During the past decade there has been a number of published articles and submitted
manuscripts discussing the search for, and recovery, of starch grains in archaeological
sites all over the world. Starch grains are now being searched for in soils, in the residue
stuck to ancient pot sherds, and stone and bone tools, inside amphorae, on stone
artefacts, in bedrock mortars, on grinding stone surfaces, in coprolites left behind by
ancient cultures, in the dental calculus found on the teeth of ancient burials, and from acetate
peels taken from the surfaces of items suspected of containing starch grain residues.
When soil and environmental conditions are favourable, many of those same
sources also provide fossil pollen evidence. Together, fossil pollen and starch grains
form convincing records about plant usage by early cultures.
 |  |
| Starch grains from Nothoscordum bivalve
(Liliaceae). Photo: V. M. Bryant | Nothoscordum bivalve starch grains under
polarized light. Photo: V. M. Bryant |
I am primarily a palynologist so why should I be so excited about trying to search for
starch grains? When you work with archaeologists and when you want to know as
much as possible about our earliest ancestors, then you don’t want to miss any opportunity
to gain more information. When I first entered the field of pollen studies during the
early 1960s, few archaeologists were searching for fossil pollen in archaeological soils.
Sites were being excavated, burials were removed, coprolites were discarded, amphorae
from underwater shipwrecks were emptied on the sea floor to lighten them for transport
to the surface, and pueblo sites were excavated without ever searching for pollen remains.
Fortunately, most of that has changed during the last half-century. Today, sampling
for pollen at archaeological sites is common practice in most regions of the world. In
temperate and Arctic regions, fossil pollen records are now providing archaeological
insights about ancient diets, origins of agriculture, functional use of various types of
artefacts, the cargo contents of sunken shipwrecks, how paleoenvironmental changes
affected early cultures, the medicinal use of plants, burial practices, room usage in pueblos
and other early structures, and the use of pollen as paints and dyes. Nevertheless, hundreds
of studies from semi-tropical and tropical regions describe how pollen studies
were dutifully attempted, but yielded either no pollen or such meagre amounts that the
data were unreliable. However, in many of those same regions where pollen and other
forms of plant preservation are absent, starch grains are well preserved.
I would be the last person to suggest that archaeologists should abandon the search for
fossil pollen and instead focus only on fossil starch grains!
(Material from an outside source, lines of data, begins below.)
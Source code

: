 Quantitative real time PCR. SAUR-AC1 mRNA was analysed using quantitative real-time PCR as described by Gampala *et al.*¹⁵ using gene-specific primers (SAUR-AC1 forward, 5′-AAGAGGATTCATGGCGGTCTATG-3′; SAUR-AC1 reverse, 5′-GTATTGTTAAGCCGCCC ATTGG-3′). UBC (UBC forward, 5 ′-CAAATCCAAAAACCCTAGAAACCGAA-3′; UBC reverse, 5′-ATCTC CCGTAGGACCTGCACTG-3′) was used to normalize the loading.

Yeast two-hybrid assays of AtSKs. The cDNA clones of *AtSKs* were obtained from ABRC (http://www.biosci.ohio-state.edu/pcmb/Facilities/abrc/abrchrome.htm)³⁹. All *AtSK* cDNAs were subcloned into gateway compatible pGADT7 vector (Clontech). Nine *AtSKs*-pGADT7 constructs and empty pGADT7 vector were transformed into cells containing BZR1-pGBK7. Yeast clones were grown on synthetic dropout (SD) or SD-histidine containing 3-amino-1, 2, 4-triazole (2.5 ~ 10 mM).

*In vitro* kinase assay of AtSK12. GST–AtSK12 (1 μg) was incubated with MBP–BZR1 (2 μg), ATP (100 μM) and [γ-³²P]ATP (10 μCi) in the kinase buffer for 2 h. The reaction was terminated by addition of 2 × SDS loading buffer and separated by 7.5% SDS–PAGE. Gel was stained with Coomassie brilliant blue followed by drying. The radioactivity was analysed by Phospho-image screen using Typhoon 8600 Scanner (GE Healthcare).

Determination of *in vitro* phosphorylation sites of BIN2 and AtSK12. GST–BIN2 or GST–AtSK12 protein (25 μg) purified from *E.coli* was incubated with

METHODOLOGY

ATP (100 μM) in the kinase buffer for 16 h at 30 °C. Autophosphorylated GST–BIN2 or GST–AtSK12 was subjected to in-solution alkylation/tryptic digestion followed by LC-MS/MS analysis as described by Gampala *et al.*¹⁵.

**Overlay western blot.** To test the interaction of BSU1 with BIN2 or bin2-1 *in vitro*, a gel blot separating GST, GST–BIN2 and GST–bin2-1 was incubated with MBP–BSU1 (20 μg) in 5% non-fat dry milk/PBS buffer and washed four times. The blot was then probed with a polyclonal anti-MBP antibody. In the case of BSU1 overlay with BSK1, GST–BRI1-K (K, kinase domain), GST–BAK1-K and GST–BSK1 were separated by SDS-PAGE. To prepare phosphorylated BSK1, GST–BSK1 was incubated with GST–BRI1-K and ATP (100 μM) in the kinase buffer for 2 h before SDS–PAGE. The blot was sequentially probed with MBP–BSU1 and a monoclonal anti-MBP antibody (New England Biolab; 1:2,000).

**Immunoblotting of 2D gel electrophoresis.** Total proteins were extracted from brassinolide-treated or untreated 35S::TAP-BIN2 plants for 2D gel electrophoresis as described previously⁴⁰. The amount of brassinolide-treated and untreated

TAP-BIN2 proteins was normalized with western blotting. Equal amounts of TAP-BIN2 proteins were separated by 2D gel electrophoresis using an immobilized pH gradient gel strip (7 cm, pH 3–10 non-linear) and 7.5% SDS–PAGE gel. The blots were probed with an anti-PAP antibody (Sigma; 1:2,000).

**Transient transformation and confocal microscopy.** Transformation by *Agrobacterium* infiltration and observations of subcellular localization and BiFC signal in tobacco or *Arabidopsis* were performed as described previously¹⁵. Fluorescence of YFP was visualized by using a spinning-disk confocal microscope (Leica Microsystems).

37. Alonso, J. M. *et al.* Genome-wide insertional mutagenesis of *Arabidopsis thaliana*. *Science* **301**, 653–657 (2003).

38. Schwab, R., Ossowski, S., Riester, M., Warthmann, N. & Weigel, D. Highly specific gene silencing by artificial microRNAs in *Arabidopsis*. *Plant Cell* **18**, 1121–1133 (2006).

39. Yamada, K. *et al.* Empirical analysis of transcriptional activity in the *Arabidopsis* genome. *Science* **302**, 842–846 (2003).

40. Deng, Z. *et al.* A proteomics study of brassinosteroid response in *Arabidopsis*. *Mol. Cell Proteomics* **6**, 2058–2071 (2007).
Instead, I propose that archaeologists
and palynologists should both be thinking about the potential of finding starch
grains in the sediments they examine. Pollen and starch samples should be collected from
storage pits, burial features, floor surfaces, hearths, and from the cultural levels exposed
during excavations. Soil samples used for starch studies must be collected using sterile
tools that have been washed and cleaned with de-ionized water, then dried. When collecting
dirt for starch studies one should wear a clean pair of sterile, latex gloves (be
certain they are not powdered in starch!) during each sampling to prevent possible
contamination. Individual soil samples do not need to be larger than about 20 grams
and each should be placed in a sterile, plastic or glass bag or container that can be tightly
sealed. Sampling using metal tools or contact of samples with metal should be avoided
because metallic residues may be transferred to the sample and this can complicate later
starch interpretations. If these careful precautions are taken, and if one were to collect
twice as much soil as needed for each sample, then the same samples could serve dual
purposes for both pollen and starch studies. Like pollen, starch grains can be identified to
family, genus, and sometimes species. And, like pollen, the most essential need is for a
good, modern, starch reference collection!